Resource Centre Operations Manager

  1. A Resource Centre Operations Manager is responsible for all Resource Centres (RC's) within its respective domain.
  2. The Resource Centre Operations Manager of a Resource Centre in case of RC decommission is REQUIRED
    • to contact the respective NGI if the Resource Centre is located in Europe,
    • to contact the respective Resource Infrastructure Provider active in a relevant geographical area if the Resource Centre is outside Europe, about the intention of the Resource Centre to decommission operation.
  3. The Resource Centre Operations Manager is REQUIRED to provide the necessary Resource Centre information needed to complete the decommission process, and he/she is responsible for its accuracy and maintenance.
  4. The Resource Centre Operations Manager MUST attend Resource Centre decommissioning applications and MUST provide feedback to the requesting partners in a timely manner to accept or reject the requests received.

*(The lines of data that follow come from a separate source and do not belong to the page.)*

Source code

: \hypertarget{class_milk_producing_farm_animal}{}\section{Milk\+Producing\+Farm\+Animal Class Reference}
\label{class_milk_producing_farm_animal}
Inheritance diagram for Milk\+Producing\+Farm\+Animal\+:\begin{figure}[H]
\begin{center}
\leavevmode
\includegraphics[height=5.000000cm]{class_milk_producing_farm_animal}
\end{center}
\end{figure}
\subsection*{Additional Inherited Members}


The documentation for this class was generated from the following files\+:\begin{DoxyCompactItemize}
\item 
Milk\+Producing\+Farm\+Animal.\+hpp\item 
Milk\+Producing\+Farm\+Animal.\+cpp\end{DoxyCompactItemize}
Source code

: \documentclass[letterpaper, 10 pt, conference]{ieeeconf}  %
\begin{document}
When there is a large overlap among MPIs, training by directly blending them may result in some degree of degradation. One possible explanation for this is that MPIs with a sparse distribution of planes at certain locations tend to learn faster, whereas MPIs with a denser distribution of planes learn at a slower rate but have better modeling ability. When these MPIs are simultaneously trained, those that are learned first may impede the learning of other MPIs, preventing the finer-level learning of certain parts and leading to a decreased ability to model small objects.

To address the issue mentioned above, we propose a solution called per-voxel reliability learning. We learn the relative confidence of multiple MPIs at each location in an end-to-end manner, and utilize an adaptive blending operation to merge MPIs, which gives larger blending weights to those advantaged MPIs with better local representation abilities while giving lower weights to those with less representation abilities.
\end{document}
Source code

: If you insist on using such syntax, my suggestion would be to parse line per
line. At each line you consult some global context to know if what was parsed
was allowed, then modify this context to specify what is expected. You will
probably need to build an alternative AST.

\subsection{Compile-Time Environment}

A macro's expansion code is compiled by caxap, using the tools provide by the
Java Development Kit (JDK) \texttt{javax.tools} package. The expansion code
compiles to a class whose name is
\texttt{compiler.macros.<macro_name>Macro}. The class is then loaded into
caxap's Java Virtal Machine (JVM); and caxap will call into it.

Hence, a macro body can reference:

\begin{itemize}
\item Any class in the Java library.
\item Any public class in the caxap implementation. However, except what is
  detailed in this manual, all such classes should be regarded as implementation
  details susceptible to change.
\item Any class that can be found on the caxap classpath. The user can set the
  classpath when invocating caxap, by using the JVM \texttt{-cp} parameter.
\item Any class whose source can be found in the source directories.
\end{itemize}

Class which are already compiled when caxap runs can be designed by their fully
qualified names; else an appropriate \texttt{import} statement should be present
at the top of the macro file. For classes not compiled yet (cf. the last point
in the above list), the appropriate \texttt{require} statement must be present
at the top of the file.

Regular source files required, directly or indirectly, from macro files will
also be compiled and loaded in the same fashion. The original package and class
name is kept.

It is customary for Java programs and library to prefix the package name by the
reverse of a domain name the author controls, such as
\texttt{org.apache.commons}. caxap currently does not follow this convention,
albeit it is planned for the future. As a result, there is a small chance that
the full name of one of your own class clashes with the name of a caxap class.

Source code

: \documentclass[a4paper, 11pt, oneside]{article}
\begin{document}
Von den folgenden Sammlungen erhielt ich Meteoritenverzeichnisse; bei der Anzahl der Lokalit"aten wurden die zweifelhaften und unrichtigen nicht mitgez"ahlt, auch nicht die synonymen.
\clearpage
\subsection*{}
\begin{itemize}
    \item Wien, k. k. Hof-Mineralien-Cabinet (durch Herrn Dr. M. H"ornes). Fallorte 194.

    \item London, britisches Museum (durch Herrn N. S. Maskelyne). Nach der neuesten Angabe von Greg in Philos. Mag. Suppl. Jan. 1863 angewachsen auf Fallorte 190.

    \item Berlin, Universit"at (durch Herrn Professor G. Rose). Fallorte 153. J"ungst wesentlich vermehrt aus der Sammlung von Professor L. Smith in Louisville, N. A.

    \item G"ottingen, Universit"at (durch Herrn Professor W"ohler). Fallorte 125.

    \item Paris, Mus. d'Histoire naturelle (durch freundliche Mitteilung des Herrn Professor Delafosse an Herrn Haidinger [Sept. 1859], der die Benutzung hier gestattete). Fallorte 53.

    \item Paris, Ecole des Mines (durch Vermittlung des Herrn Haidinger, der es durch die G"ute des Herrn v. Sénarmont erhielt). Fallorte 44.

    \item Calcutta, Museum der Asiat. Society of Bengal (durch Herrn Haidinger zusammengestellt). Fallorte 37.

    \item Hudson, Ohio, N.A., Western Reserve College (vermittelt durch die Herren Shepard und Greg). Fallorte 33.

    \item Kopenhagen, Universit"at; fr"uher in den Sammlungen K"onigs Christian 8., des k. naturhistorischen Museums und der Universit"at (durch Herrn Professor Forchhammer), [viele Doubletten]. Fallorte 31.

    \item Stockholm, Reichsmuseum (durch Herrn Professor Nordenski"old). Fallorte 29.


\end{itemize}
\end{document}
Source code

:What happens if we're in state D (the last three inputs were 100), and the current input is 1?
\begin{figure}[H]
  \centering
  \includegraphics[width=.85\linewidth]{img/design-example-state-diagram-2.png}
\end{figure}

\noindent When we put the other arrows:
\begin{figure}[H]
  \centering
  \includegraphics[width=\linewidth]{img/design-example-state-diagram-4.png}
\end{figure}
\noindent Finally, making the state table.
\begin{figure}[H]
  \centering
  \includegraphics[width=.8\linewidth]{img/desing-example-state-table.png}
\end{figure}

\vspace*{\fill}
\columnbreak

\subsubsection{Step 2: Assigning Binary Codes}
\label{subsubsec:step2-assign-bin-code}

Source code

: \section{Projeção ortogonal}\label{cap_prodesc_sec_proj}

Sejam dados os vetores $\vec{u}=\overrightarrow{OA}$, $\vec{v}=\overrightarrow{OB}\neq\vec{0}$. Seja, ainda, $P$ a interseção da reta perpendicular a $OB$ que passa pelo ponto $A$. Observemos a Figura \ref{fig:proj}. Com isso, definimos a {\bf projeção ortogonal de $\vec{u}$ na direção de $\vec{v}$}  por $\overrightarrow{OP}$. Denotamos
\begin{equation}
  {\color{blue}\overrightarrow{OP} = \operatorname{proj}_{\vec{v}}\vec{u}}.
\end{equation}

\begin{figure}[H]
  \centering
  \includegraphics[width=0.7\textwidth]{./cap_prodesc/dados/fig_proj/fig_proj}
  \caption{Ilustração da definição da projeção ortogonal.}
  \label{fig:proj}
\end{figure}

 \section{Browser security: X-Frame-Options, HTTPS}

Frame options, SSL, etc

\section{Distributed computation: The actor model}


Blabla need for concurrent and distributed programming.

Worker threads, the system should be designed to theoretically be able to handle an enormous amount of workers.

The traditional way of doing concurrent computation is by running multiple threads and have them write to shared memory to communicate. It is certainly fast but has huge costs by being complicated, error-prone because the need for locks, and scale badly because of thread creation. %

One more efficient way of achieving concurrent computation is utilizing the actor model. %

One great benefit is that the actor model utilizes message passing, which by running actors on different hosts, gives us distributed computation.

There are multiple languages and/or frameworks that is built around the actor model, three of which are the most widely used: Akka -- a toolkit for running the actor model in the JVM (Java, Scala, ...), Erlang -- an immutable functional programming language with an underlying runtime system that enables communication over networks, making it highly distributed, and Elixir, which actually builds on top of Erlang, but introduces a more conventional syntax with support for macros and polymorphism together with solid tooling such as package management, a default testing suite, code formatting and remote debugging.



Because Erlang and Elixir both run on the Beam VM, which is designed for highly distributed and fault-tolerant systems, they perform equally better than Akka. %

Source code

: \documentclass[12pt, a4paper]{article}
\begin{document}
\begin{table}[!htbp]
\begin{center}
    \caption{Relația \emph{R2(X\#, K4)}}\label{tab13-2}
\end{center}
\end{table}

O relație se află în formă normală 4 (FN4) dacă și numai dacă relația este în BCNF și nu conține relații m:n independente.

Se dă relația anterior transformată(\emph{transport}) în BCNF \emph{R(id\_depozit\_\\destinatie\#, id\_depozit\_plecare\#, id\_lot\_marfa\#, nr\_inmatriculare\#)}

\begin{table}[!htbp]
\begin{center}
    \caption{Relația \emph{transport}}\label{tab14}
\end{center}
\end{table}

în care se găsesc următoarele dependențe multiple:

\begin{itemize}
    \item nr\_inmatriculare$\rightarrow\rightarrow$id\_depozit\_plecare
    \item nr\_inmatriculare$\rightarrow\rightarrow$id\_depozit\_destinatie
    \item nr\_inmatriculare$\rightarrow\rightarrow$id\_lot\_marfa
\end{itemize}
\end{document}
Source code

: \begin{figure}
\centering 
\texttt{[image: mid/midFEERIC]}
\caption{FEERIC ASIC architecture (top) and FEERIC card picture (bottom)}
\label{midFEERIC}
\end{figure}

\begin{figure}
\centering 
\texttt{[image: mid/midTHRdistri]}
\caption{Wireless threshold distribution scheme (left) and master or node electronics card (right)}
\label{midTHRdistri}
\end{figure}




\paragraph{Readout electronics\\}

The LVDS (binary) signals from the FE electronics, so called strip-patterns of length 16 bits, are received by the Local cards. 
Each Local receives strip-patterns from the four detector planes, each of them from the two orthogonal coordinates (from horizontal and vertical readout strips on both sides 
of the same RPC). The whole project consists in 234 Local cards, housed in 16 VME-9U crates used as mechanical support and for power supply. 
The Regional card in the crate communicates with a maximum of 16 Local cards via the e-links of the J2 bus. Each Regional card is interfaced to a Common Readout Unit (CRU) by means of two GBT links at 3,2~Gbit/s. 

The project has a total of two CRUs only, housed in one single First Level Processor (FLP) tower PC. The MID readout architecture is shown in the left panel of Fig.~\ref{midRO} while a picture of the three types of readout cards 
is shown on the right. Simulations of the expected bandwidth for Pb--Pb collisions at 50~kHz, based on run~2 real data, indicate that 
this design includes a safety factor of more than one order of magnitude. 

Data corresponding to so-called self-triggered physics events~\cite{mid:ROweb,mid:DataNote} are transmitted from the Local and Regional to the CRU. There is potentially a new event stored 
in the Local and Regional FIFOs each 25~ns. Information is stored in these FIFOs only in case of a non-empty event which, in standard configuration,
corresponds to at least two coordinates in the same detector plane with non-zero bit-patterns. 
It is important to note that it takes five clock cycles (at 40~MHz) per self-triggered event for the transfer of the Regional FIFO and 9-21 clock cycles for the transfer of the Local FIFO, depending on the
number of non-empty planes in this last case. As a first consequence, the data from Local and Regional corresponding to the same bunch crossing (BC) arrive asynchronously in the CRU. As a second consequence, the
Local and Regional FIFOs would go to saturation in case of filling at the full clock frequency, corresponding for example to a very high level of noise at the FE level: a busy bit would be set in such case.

Resource Infrastructure Operations Manager

  1. A Resource Infrastructure Operations Manager is REQUIRED to be responsible for all Resource Centres within its respective jurisdiction. For example, an NGI is responsible for all Resource Centres in its respective country.


VO's and VO managers

  1. give the users the relevant information about the decommissioning (deadlines, involved resources, files, how to handle it)
  2. follow-up and support users in their file migration procedures until the deadline
  3. inform Resource Centre about the status of the migration(s)

Operations Centre

  1. The Operations Centre is responsible for decommissioning Resource Centre.
  2. The Operations Centre is responsible for updating the corresponding entries in the EGI configuration repository GOCDB.
  3. The Operations Centre MUST keep Resource Centre information up to date and in all operations tools as needed, such as the local NAGIOS server for monitoring of certified Resource Centres, the local helpdesk (if available) for the registration of the Resource Centre support staff, etc.

Workflow

The various steps required by both the Resource Infrastructure Operations Manager and the Resource Centre Operations Manager are explained in the tables below. The procedure below covers the transition from the Certified to the Closed status. The transition from the Suspended to the Closed status can be derived analogously.

The general status flow that a Resource Centre is allowed to follow is illustrated by the following diagram. Information on Resource Centre status and on how to manipulate it is available from GOCDB Documentation.

SiteStatusFlow.png


A Resource Centre cannot be in Candidate state for more than two month, and Suspended state for longer than four months. After this period the Resource Centre SHOULD be closed.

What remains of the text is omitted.